> **Your assignment**
A verbatim reproduction of the lines below, from the line containing "given access to" through the line containing "stores that could", both ends included, is the whole required output.

> **Extracted material**
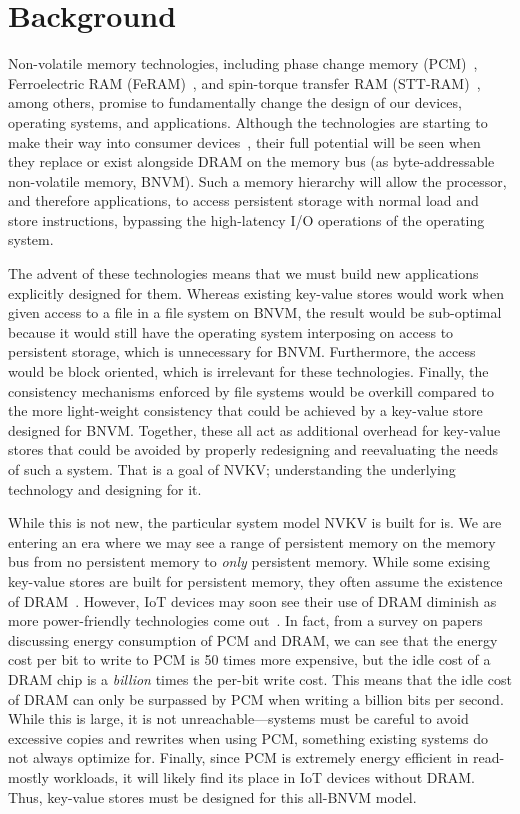 \section{Background}

Non-volatile memory technologies, including phase change memory
(PCM)~\cite{lee_architecting_2009,wong2010phase}, Ferroelectric RAM
(FeRAM)~\cite{fox:2001feram}, and spin-torque transfer RAM (STT-RAM)~\cite{sttram},
among others, promise to fundamentally change the design of our
devices, operating systems, and applications. Although the technologies are
starting to make their way into consumer devices~\cite{intel3dxpoint}, their
full potential will be seen when they replace or exist alongside DRAM on the
memory bus (as byte-addressable non-volatile memory, BNVM).
Such a memory hierarchy will allow the processor, and therefore
applications, to access persistent storage with normal load and store
instructions, bypassing the high-latency I/O operations of the operating system.

The advent of these technologies means that we must build new applications
explicitly designed for them. Whereas existing key-value stores would work when
given access to a file in a file system on BNVM, the result would be sub-optimal
because it would still have the operating system interposing on access to
persistent storage, which is unnecessary for BNVM. Furthermore, the access would
be block oriented, which is irrelevant for these technologies. Finally, the
consistency mechanisms enforced by file systems would be overkill compared to
the more light-weight consistency that could be achieved by a key-value store
designed for BNVM. Together, these all act as additional overhead for key-value
stores that could be avoided by properly redesigning and reevaluating the needs
of such a system. That is a goal of NVKV; understanding the underlying
technology and designing for it.

While this is not new, the particular system model NVKV is built for is. We are
entering an era where we may see a range of persistent memory on the memory bus
from no persistent memory to \textit{only} persistent memory. While some exising
key-value stores are built for persistent memory, they often assume the
existence of DRAM~\cite{echo,Arulraj:2016wbl}. However, IoT devices may soon see
their use of DRAM diminish as more power-friendly technologies come
out~\cite{Jayakumar2014powering}. In fact, from a survey on
papers~\cite{dhiman_pdram:_2009,lee_architecting_2009,xiangyu_dong_nvsim:_2012,qureshi_scalable_2009,Chen_rethinkingdatabase,bedeschi_8mb_2004} discussing
energy consumption of PCM and DRAM, we can see that the energy cost per bit to
write to PCM is 50 times more expensive, but
the idle cost of a DRAM chip is a \textit{billion} times the per-bit write cost. This
means that the idle cost of DRAM can only be surpassed by PCM when writing a
billion bits per second. While this is large, it is not unreachable---systems
must be careful to avoid excessive copies and rewrites when using PCM, something 
existing systems do not always optimize for. Finally, since PCM is
extremely energy efficient in read-mostly workloads, it will likely find its
place in IoT devices without DRAM. Thus, key-value stores must be designed for
this all-BNVM model.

> **Reply**
given access to a file in a file system on BNVM, the result would be sub-optimal
because it would still have the operating system interposing on access to
persistent storage, which is unnecessary for BNVM. Furthermore, the access would
be block oriented, which is irrelevant for these technologies. Finally, the
consistency mechanisms enforced by file systems would be overkill compared to
the more light-weight consistency that could be achieved by a key-value store
designed for BNVM. Together, these all act as additional overhead for key-value
stores that could be avoided by properly redesigning and reevaluating the needs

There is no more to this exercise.